Searching watermarks

Searching possible watermarks 

GroupDocs.Watermark API allows you to search the possible watermarks placed in any document. You can also search the watermarks that are added using some third-party tool. The API provides search() method to search watermarks in a whole document or in any part of the document. Following code snippet shows how to find and get all possible watermarks in a document.

advanced_usage.searching_and_modifying_watermarks.SearchWatermark

// Specify an absolute or relative path to your document. Ex: "C:\\Docs\\document.pdf"
Watermarker watermarker = new Watermarker("document.pdf");                                      
                                                                                                         
PossibleWatermarkCollection possibleWatermarks = watermarker.search();                                   
for (PossibleWatermark possibleWatermark : possibleWatermarks)                                           
{                                                                                                        
    if (possibleWatermark.getImageData() != null)                                                        
    {                                                                                                    
        System.out.println(possibleWatermark.getImageData().length);                                     
    }                                                                                                    
                                                                                                         
    System.out.println(possibleWatermark.getText());                                                     
    System.out.println(possibleWatermark.getX());                                                        
    System.out.println(possibleWatermark.getY());                                                        
    System.out.println(possibleWatermark.getRotateAngle());                                              
    System.out.println(possibleWatermark.getWidth());                                                    
    System.out.println(possibleWatermark.getHeight());                                                   
}                                                                                                        
                                                                                                         
watermarker.close();                                                                                     

Search criteria

Usually, large documents may contain too many objects which can be considered as watermarks. Parameterless overload of search() method returns only some of them, e.g. backgrounds or floating objects which could have been added during document post-processing. You can use search criteria to find objects with some specific parameters.

Text search criteria

Following code snippet shows how to search for the watermarks that meet a particular text criterion.

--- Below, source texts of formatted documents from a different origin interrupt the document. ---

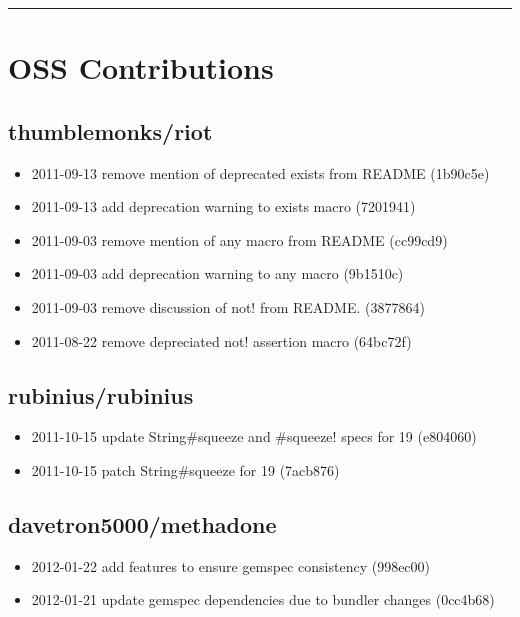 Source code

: \documentclass{article}
\begin{document}
\hrule
\section{OSS Contributions} %
\label{sec:OSS Contributions}

\begin{multicols}{2}
  \begin{raggedright}
  \subsection{thumblemonks/riot} %
  \label{sub:thumblemonks/riot}

  \begin{itemize}
    \item2011-09-13 remove mention of deprecated exists from README (1b90c5e)
    \item2011-09-13 add deprecation warning to exists macro (7201941)
    \item2011-09-03 remove mention of any macro from README (cc99cd9)
    \item2011-09-03 add deprecation warning to any macro (9b1510c)
    \item2011-09-03 remove discussion of not! from README. (3877864)
    \item2011-08-22 remove depreciated not! assertion macro (64bc72f)
  \end{itemize}

  \subsection{rubinius/rubinius} %
  \label{sub:rubinius/rubinius}

  \begin{itemize}
    \item2011-10-15 update String\#squeeze and \#squeeze! specs for 19 (e804060)
    \item2011-10-15 patch String\#squeeze for 19 (7acb876)
  \end{itemize}
  
  \subsection{davetron5000/methadone} %
  \label{sub:davetron5000/methadone}
  
  \begin{itemize}
    \item2012-01-22 add features to ensure gemspec consistency (998ec00)
    \item2012-01-21 update gemspec dependencies due to bundler changes (0cc4b68)
  \end{itemize}

  \end{raggedright}
\end{multicols}

\end{document}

advanced_usage.searching_and_modifying_watermarks.SearchWatermarkWithSearchString

// Specify an absolute or relative path to your document. Ex: "C:\\Docs\\document.pdf"
Watermarker watermarker = new Watermarker("document.pdf");                                      
                                                                                                         
// Search by exact string                                                                                
TextSearchCriteria textSearchCriteria = new TextSearchCriteria("© 2017");                                
                                                                                                         
// Find all possible watermarks containing some specific text                                            
PossibleWatermarkCollection possibleWatermarks = watermarker.search(textSearchCriteria);                 
                                                                                                         
System.out.println("Found " + possibleWatermarks.getCount() + " possible watermark(s)");                 
                                                                                                         
watermarker.close();                                                                                     

Regular expression search criteria

Regular expressions are also supported by TextSearchCriteria. The below sample code uses a regular expression to search for watermarks.

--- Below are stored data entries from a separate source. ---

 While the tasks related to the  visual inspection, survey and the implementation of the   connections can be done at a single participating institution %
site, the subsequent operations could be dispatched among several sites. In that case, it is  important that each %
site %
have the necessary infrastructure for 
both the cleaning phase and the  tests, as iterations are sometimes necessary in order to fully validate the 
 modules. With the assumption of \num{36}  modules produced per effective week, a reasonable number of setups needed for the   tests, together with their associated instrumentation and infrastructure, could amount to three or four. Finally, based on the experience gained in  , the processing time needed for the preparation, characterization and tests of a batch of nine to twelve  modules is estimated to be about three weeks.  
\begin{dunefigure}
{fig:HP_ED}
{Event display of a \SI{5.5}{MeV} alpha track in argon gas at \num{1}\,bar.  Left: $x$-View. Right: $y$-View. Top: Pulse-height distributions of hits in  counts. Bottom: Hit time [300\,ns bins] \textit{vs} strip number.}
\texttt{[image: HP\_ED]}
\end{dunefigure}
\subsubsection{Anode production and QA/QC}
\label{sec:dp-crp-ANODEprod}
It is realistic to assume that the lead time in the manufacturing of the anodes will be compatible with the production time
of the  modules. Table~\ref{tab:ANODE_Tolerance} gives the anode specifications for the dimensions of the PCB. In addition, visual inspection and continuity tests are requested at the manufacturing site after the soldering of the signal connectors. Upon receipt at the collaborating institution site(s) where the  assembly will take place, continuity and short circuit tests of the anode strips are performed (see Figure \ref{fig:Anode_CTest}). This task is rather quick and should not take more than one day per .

advanced_usage.searching_and_modifying_watermarks.SearchWatermarkWithRegularExpression

// Specify an absolute or relative path to your document. Ex: "C:\\Docs\\document.pdf"
Watermarker watermarker = new Watermarker("document.pdf");                                      
                                                                                                         
Pattern pattern = Pattern.compile("© \\d{4}$");                                                          
                                                                                                         
// Search by regular expression                                                                          
TextSearchCriteria textSearchCriteria = new TextSearchCriteria(pattern);                                 
                                                                                                         
// Find possible watermarks using regular expression                                                     
PossibleWatermarkCollection possibleWatermarks = watermarker.search(textSearchCriteria);                 
                                                                                                         
System.out.println("Found " + possibleWatermarks.getCount() + " possible watermark(s).");                
                                                                                                         
watermarker.close();                                                                                     
Note

What happens when the user is passing TextSearchCriteria instance to the method?

  1. It searches fragments of document’s main text which match regular expression (or contain exact search string)
  2. It checks text of other objects (shapes, XObjects, annotations etc.) if they match regular expression (or contain exact search string)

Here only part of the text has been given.